Class Geometry3DInstance

Namespace
Godot
Assembly
GodotSharp.dll

Provides a set of helper functions to create geometric shapes, compute intersections between shapes, and process various other geometric operations in 3D.

[GodotClassName("Geometry3D")]
public class Geometry3DInstance : GodotObject, IDisposable
Inheritance
Geometry3DInstance
Implements
Inherited Members

Methods

BuildBoxPlanes(Vector3)

Returns an array with 6 Planes that describe the sides of a box centered at the origin. The box size is defined by extents, which represents one (positive) corner of the box (i.e. half its actual size).

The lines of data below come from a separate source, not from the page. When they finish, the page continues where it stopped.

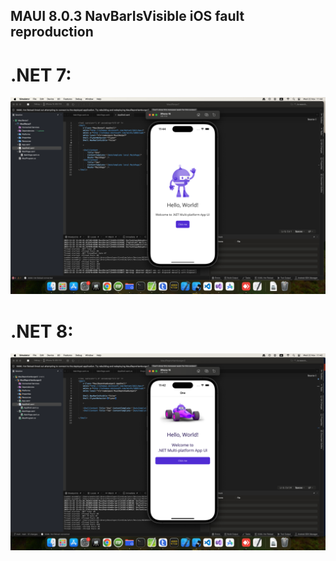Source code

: ## MAUI 8.0.3 NavBarIsVisible iOS fault reproduction

# .NET 7:
![.NET 7](Repro7.png)
# .NET 8:
![.NET 8](Repro8.png)
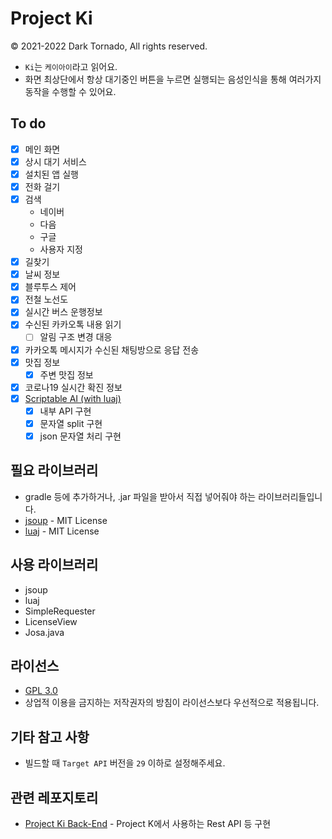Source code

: # Project Ki

© 2021-2022 Dark Tornado, All rights reserved.

* `Ki`는 `케이아이`라고 읽어요.
* 화면 최상단에서 항상 대기중인 버튼을 누르면 실행되는 음성인식을 통해 여러가지 동작을 수행할 수 있어요.

## To do

* [x] 메인 화면
* [x] 상시 대기 서비스
* [x] 설치된 앱 실행
* [x] 전화 걸기
* [x] 검색
  * 네이버
  * 다음
  * 구글
  * 사용자 지정
* [x] 길찾기
* [x] 날씨 정보
* [x] 블루투스 제어
* [x] 전철 노선도
* [x] 실시간 버스 운행정보
* [x] 수신된 카카오톡 내용 읽기
  * [ ] 알림 구조 변경 대응
* [x] 카카오톡 메시지가 수신된 채팅방으로 응답 전송
* [x] 맛집 정보
  * [x] 주변 맛집 정보
* [x] 코로나19 실시간 확진 정보
* [x] [Scriptable AI (with luaj)](ScriptableAI.md)
  * [x] 내부 API 구현
  * [x] 문자열 split 구현
  * [x] json 문자열 처리 구현

## 필요 라이브러리
* gradle 등에 추가하거나, .jar 파일을 받아서 직접 넣어줘야 하는 라이브러리들입니다.
* [jsoup](https://jsoup.org/) - MIT License
* [luaj](http://www.luaj.org/luaj/3.0/README.html) - MIT License

## 사용 라이브러리
* jsoup
* luaj
* SimpleRequester
* LicenseView
* Josa.java

## 라이선스

* [GPL 3.0](LICENSE)
* 상업적 이용을 금지하는 저작권자의 방침이 라이선스보다 우선적으로 적용됩니다.

## 기타 참고 사항
* 빌드할 때 `Target API` 버전을 `29` 이하로 설정해주세요.

## 관련 레포지토리
* [Project Ki Back-End](https://github.com/DarkTornado/ProjectK-BackEnd) - Project K에서 사용하는 Rest API 등 구현

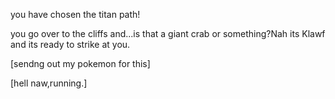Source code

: you have chosen the titan path!


you go over to the cliffs and...is that a giant crab or something?Nah its Klawf and its ready to strike at you.

[sendng out my pokemon for this]

[hell naw,running.]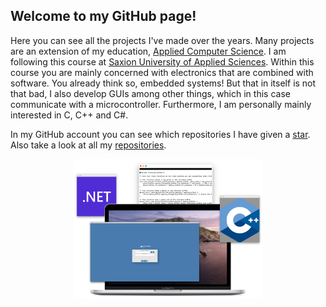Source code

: ## Welcome to my GitHub page!

Here you can see all the projects I've made over the years. Many projects are an extension of my education, [Applied Computer Science](https://www.saxion.edu/programmes/bachelor/applied-computer-science). I am following this course at [Saxion University of Applied Sciences](https://www.saxion.edu). 
Within this course you are mainly concerned with electronics that are combined with software. You already think so, embedded systems! But that in itself is not that bad, I also develop GUIs among other things, which in this case communicate with a microcontroller. Furthermore, I am personally mainly interested in C, C++ and C#.

In my GitHub account you can see which repositories I have given a [star](https://github.com/BobAaldering?tab=stars). Also take a look at all my [repositories](https://github.com/BobAaldering?tab=repositories).

<p align="center">
    <img src="img/about.png"  width="60%" height="30%" alt="About information">
</p>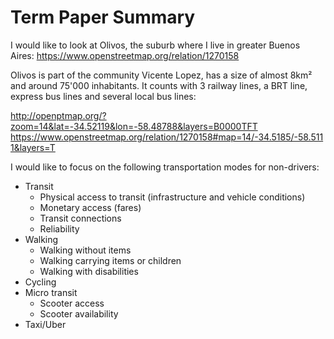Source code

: # Term Paper Summary

I would like to look at Olivos, the suburb where I live in greater Buenos Aires: https://www.openstreetmap.org/relation/1270158

Olivos is part of the community Vicente Lopez, has a size of almost 8km² and around 75'000 inhabitants. It counts with 3 railway lines, a BRT line, express bus lines and several local bus lines:

http://openptmap.org/?zoom=14&lat=-34.52119&lon=-58.48788&layers=B0000TFT 
https://www.openstreetmap.org/relation/1270158#map=14/-34.5185/-58.5111&layers=T

I would like to focus on the following transportation modes for non-drivers:

* Transit
    * Physical access to transit (infrastructure and vehicle conditions)
    * Monetary access (fares)
    * Transit connections
    * Reliability
* Walking
    * Walking without items
    * Walking carrying items or children
    * Walking with disabilities
* Cycling
* Micro transit
    * Scooter access
    * Scooter availability
* Taxi/Uber
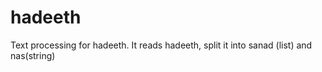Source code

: # hadeeth
Text processing for hadeeth. It reads hadeeth, split it into sanad (list) and nas(string)

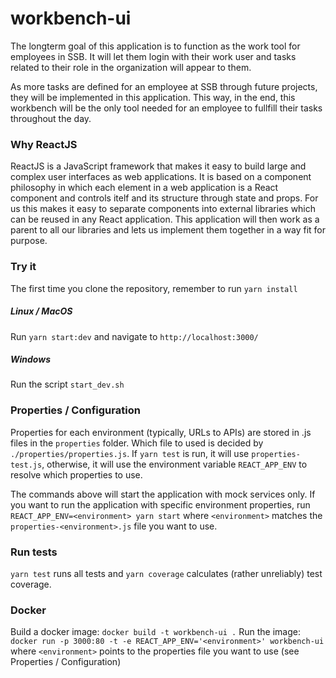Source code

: # workbench-ui
The longterm goal of this application is to function as the work tool for employees in SSB. It will let them login with 
their work user and tasks related to their role in the organization will appear to them.

As more tasks are defined for an employee at SSB through future projects, they will be implemented in this application.
This way, in the end, this workbench will be the only tool needed for an employee to fullfill their tasks throughout the day.

### Why ReactJS
ReactJS is a JavaScript framework that makes it easy to build large and complex user interfaces as web applications. 
It is based on a component philosophy in which each element in a web application is a React component and controls itelf 
and its structure through state and props. For us this makes it easy to separate components into external libraries which 
can be reused in any React application. This application will then work as a parent to all our libraries and lets us implement 
them together in a way fit for purpose.

### Try it
The first time you clone the repository, remember to run `yarn install`

##### Linux / MacOS
Run `yarn start:dev` and navigate to `http://localhost:3000/`

##### Windows
Run the script `start_dev.sh`

### Properties / Configuration
Properties for each environment (typically, URLs to APIs) are stored in .js files in the `properties` folder. Which file to used is decided by
`./properties/properties.js`. If `yarn test` is run, it will use `properties-test.js`, otherwise, it will use the environment variable
`REACT_APP_ENV` to resolve which properties to use.

The commands above will start the application with mock services only. If you want to run the application with specific 
environment properties, run `REACT_APP_ENV=<environment> yarn start` where `<environment>` matches the `properties-<environment>.js` 
file you want to use.

### Run tests
`yarn test` runs all tests and `yarn coverage` calculates (rather unreliably) test coverage.

### Docker
Build a docker image: `docker build -t workbench-ui .`
Run the image: `docker run -p 3000:80 -t -e REACT_APP_ENV='<environment>' workbench-ui` where `<environment>` points to the properties file
you want to use (see Properties / Configuration)
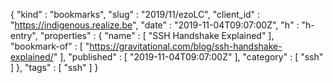 {
  "kind" : "bookmarks",
  "slug" : "2019/11/ezoLC",
  "client_id" : "https://indigenous.realize.be",
  "date" : "2019-11-04T09:07:00Z",
  "h" : "h-entry",
  "properties" : {
    "name" : [ "SSH Handshake Explained" ],
    "bookmark-of" : [ "https://gravitational.com/blog/ssh-handshake-explained/" ],
    "published" : [ "2019-11-04T09:07:00Z" ],
    "category" : [ "ssh" ]
  },
  "tags" : [ "ssh" ]
}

public Array<Plane> BuildBoxPlanes(Vector3 extents)

Parameters

extents Vector3

Returns

Array<Plane>

BuildCapsulePlanes(float, float, int, int, Axis)

Returns an array of Planes closely bounding a faceted capsule centered at the origin with radius radius and height height. The parameter sides defines how many planes will be generated for the side part of the capsule, whereas lats gives the number of latitudinal steps at the bottom and top of the capsule. The parameter axis describes the axis along which the capsule is oriented (0 for X, 1 for Y, 2 for Z).

public Array<Plane> BuildCapsulePlanes(float radius, float height, int sides, int lats, Vector3.Axis axis = Axis.Z)

Parameters

radius float
height float
sides int
lats int
axis Vector3.Axis

Returns

Array<Plane>

BuildCylinderPlanes(float, float, int, Axis)

Returns an array of Planes closely bounding a faceted cylinder centered at the origin with radius radius and height height. The parameter sides defines how many planes will be generated for the round part of the cylinder. The parameter axis describes the axis along which the cylinder is oriented (0 for X, 1 for Y, 2 for Z).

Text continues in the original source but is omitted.